╭─ Available data
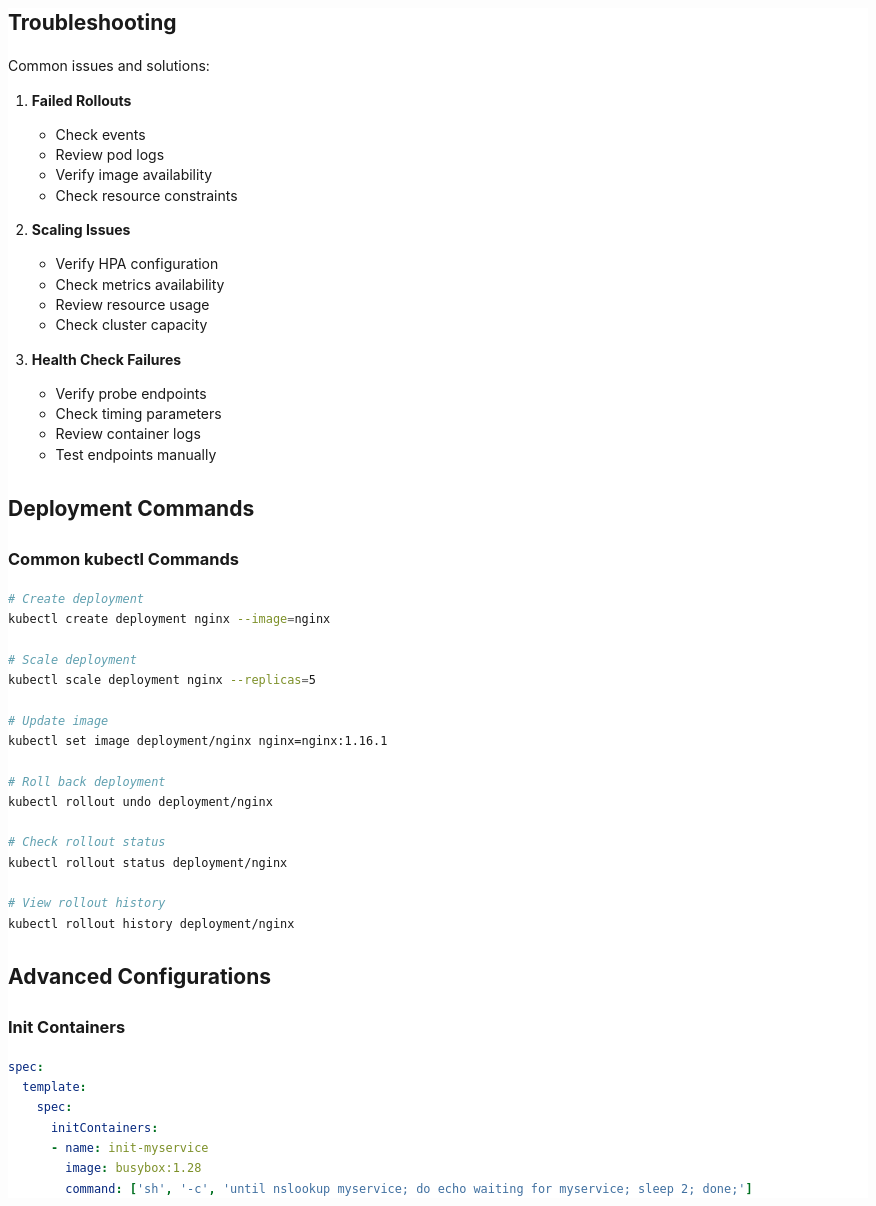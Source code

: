 ## Troubleshooting

Common issues and solutions:

1. **Failed Rollouts**
   - Check events
   - Review pod logs
   - Verify image availability
   - Check resource constraints

2. **Scaling Issues**
   - Verify HPA configuration
   - Check metrics availability
   - Review resource usage
   - Check cluster capacity

3. **Health Check Failures**
   - Verify probe endpoints
   - Check timing parameters
   - Review container logs
   - Test endpoints manually

## Deployment Commands

### Common kubectl Commands

```bash
# Create deployment
kubectl create deployment nginx --image=nginx

# Scale deployment
kubectl scale deployment nginx --replicas=5

# Update image
kubectl set image deployment/nginx nginx=nginx:1.16.1

# Roll back deployment
kubectl rollout undo deployment/nginx

# Check rollout status
kubectl rollout status deployment/nginx

# View rollout history
kubectl rollout history deployment/nginx
```

## Advanced Configurations

### Init Containers

```yaml
spec:
  template:
    spec:
      initContainers:
      - name: init-myservice
        image: busybox:1.28
        command: ['sh', '-c', 'until nslookup myservice; do echo waiting for myservice; sleep 2; done;']
```
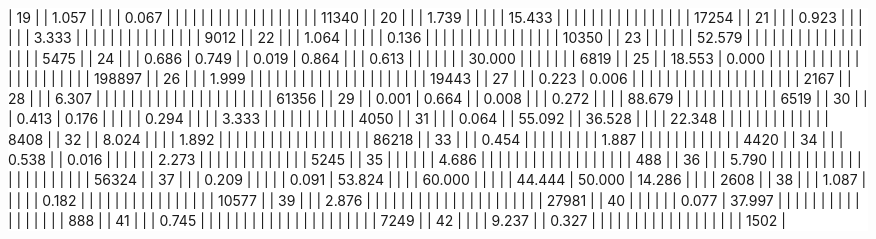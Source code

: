 |    19 |         |   1.057 |         |         |         |   0.067 |         |         |         |         |         |         |         |         |         |         |         |         |         |         |         |         |         |   11340 |
|    20 |         |         |   1.739 |         |         |         |         |  15.433 |         |         |         |         |         |         |         |         |         |         |         |         |         |         |         |   17254 |
|    21 |         |         |   0.923 |         |         |         |         |         |   3.333 |         |         |         |         |         |         |         |         |         |         |         |         |         |         |    9012 |
|    22 |         |         |   1.064 |         |         |         |         |   0.136 |         |         |         |         |         |         |         |         |         |         |         |         |         |         |         |   10350 |
|    23 |         |         |         |         |         |  52.579 |         |         |         |         |         |         |         |         |         |         |         |         |         |         |         |         |         |    5475 |
|    24 |         |         |   0.686 |   0.749 |         |   0.019 |   0.864 |         |         |   0.613 |         |         |         |         |         |         |  30.000 |         |         |         |         |         |         |    6819 |
|    25 |         |  18.553 |   0.000 |         |         |         |         |         |         |         |         |         |         |         |         |         |         |         |         |         |         |         |         |  198897 |
|    26 |         |         |   1.999 |         |         |         |         |         |         |         |         |         |         |         |         |         |         |         |         |         |         |         |         |   19443 |
|    27 |         |         |   0.223 |   0.006 |         |         |         |         |         |         |         |         |         |         |         |         |         |         |         |         |         |         |         |    2167 |
|    28 |         |         |   6.307 |         |         |         |         |         |         |         |         |         |         |         |         |         |         |         |         |         |         |         |         |   61356 |
|    29 |         |   0.001 |   0.664 |         |   0.008 |         |         |   0.272 |         |         |         |  88.679 |         |         |         |         |         |         |         |         |         |         |         |    6519 |
|    30 |         |         |   0.413 |   0.176 |         |         |         |         |   0.294 |         |         |         |   3.333 |         |         |         |         |         |         |         |         |         |         |    4050 |
|    31 |         |         |   0.064 |         |  55.092 |         |  36.528 |         |         |         |  22.348 |         |         |         |         |         |         |         |         |         |         |         |         |    8408 |
|    32 |         |   8.024 |         |         |         |   1.892 |         |         |         |         |         |         |         |         |         |         |         |         |         |         |         |         |         |   86218 |
|    33 |         |         |   0.454 |         |         |         |         |         |         |         |         |   1.887 |         |         |         |         |         |         |         |         |         |         |         |    4420 |
|    34 |         |         |   0.538 |         |   0.016 |         |         |         |         |         |   2.273 |         |         |         |         |         |         |         |         |         |         |         |         |    5245 |
|    35 |         |         |         |         |         |   4.686 |         |         |         |         |         |         |         |         |         |         |         |         |         |         |         |         |         |     488 |
|    36 |         |         |   5.790 |         |         |         |         |         |         |         |         |         |         |         |         |         |         |         |         |         |         |         |         |   56324 |
|    37 |         |         |   0.209 |         |         |         |         |   0.091 |  53.824 |         |         |         |  60.000 |         |         |         |         |  44.444 |  50.000 |  14.286 |         |         |         |    2608 |
|    38 |         |         |   1.087 |         |         |         |         |   0.182 |         |         |         |         |         |         |         |         |         |         |         |         |         |         |         |   10577 |
|    39 |         |         |   2.876 |         |         |         |         |         |         |         |         |         |         |         |         |         |         |         |         |         |         |         |         |   27981 |
|    40 |         |         |         |         |         |   0.077 |  37.997 |         |         |         |         |         |         |         |         |         |         |         |         |         |         |         |         |     888 |
|    41 |         |         |   0.745 |         |         |         |         |         |         |         |         |         |         |         |         |         |         |         |         |         |         |         |         |    7249 |
|    42 |         |         |         |   9.237 |         |   0.327 |         |         |         |         |         |         |         |         |         |         |         |         |         |         |         |         |         |    1502 |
╰─
§ About this task: Reproduce the material above from its first line through the line containing "- Check metrics availability", both ends included, and skip every picture.

§ Solution:
Source code

: ## Troubleshooting

Common issues and solutions:

1. **Failed Rollouts**
   - Check events
   - Review pod logs
   - Verify image availability
   - Check resource constraints

2. **Scaling Issues**
   - Verify HPA configuration
   - Check metrics availability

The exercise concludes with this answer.